The university professor would only support a new, larger rush of purchase by the board members and supervisory boards for the shares of their own companies Dax-Stands around 8,500 points expected. In mid-March, the Dax even hit below 8,300 points.

He had thus lost 40 percent since his all-time high of 13,795 points in February: “At this level, the stock market seems to be favorably valued for many managers,” says Stotz. According to the professor of asset management, private investors should only get back into the market if there are new setbacks.

In the meantime, the Dax, with almost 10,600 points, is again almost 30 percent above its March low and has been “only” 20 percent lower since the beginning of the year. Not only insiders, but investors don’t trust the rally yet.
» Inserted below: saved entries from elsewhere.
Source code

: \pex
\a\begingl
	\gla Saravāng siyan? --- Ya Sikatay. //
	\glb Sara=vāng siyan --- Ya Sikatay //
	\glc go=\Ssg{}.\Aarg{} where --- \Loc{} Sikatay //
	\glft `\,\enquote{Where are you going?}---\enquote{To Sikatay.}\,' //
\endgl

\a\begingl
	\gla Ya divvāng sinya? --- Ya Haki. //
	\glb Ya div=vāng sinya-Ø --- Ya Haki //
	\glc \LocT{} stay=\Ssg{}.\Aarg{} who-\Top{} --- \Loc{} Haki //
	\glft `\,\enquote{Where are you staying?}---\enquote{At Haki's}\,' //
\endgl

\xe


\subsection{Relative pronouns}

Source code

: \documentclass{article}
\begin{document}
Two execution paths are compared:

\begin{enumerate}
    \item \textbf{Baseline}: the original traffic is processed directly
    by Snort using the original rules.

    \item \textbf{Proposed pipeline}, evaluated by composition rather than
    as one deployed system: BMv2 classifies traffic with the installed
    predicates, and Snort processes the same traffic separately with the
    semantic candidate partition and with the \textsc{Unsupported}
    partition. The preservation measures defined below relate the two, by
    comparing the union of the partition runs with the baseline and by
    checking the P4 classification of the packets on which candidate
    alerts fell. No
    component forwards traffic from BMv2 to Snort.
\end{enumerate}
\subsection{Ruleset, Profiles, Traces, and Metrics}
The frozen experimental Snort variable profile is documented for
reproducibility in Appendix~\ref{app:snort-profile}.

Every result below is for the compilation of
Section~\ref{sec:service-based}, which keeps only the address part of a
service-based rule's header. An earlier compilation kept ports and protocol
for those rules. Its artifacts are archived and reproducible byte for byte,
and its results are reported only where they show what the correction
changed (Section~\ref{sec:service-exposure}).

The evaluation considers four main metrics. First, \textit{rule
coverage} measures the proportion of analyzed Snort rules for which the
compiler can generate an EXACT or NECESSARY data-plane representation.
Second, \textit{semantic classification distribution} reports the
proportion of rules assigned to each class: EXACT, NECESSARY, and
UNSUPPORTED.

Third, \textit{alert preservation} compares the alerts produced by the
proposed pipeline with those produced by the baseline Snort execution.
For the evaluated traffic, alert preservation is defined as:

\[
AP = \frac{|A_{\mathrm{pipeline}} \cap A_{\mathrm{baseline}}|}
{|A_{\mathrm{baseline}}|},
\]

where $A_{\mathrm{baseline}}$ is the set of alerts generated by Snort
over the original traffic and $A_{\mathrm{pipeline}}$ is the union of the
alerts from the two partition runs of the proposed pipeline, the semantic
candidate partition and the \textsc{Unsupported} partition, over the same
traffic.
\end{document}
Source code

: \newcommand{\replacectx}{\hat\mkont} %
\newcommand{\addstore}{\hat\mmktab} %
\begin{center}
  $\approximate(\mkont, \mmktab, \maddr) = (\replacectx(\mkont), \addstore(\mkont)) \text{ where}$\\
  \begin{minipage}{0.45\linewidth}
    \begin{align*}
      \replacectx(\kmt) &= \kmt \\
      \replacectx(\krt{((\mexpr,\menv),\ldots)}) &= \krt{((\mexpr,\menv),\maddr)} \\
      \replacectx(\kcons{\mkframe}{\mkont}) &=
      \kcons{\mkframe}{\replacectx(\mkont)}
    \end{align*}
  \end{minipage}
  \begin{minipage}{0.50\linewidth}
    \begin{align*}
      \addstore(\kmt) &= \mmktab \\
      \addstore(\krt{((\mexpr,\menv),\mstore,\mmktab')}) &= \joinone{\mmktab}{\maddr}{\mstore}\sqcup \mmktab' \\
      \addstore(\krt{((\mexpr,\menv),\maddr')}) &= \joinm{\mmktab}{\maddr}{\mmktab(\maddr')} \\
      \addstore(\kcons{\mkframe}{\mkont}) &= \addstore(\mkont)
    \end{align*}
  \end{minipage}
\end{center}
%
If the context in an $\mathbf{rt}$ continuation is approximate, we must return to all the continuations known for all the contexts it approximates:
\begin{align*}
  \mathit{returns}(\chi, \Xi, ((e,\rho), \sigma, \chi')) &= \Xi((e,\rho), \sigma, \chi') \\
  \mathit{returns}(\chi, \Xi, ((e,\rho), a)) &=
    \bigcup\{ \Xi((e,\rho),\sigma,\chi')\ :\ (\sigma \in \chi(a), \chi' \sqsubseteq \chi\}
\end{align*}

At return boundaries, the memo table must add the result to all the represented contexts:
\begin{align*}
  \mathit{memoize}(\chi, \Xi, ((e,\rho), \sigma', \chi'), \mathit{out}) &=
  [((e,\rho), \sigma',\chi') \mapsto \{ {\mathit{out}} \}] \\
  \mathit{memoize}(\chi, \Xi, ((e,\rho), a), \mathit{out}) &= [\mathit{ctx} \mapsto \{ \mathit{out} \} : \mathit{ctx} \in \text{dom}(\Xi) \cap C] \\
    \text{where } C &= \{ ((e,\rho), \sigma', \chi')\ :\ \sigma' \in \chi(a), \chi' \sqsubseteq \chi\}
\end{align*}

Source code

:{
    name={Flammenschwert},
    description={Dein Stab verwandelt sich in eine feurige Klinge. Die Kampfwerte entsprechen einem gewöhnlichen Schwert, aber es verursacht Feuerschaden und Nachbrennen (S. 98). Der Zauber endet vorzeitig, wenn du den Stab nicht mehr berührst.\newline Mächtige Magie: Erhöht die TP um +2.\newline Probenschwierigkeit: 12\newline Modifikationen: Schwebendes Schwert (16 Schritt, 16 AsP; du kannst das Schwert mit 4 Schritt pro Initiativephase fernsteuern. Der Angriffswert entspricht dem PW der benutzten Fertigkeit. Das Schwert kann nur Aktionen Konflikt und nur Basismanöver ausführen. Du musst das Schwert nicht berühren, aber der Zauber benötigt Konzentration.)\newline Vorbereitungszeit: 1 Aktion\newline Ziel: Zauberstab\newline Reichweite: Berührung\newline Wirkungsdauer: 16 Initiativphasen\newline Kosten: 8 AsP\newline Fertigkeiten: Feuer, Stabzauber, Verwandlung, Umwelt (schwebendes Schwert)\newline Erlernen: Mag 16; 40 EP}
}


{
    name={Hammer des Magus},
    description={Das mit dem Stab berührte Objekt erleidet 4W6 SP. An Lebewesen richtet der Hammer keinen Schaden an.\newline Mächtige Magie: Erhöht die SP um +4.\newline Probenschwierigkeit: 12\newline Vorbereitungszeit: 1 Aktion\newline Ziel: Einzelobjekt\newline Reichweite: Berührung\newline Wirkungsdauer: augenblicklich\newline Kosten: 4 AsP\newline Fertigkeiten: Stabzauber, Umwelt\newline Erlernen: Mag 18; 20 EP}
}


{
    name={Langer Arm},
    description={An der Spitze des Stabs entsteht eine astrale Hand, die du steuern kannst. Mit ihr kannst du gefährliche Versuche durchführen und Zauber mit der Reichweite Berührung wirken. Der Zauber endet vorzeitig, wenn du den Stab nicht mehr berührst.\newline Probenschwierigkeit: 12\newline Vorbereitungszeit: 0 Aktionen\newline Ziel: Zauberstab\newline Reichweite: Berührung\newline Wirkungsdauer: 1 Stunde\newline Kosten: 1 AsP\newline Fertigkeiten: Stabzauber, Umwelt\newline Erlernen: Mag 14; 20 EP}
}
David Lafferty, chief strategist at Natixis Investment Managers: “There is too much optimism priced in the markets”. In his opinion, the negative effects of the corona crisis should occupy the markets for several quarters.

Rolf Schäffer, one of the leading macro strategists at Landesbank Baden-Württemberg, sees it similarly: “The markets have currently opted for a rather positive interpretation and consider the glass to be half full.” This half full glass has “but clear” Jumps and could prove to be fragile in the event of further vibrations ”.

The largest insider purchases in the past four weeks show that board members and supervisory boards were more selective than in the first week and a half in March. Purchases were mainly made from companies that underperformed the Dax.

The biggest purchase was – as on March 10th – at Heidelberg Cement. From March 17, the Merckle family of entrepreneurs in particular once again accessed via Spohn Beteiligungs GmbH. The Merckle family is a major shareholder in Heidelberg Cement and often buys millions of shares.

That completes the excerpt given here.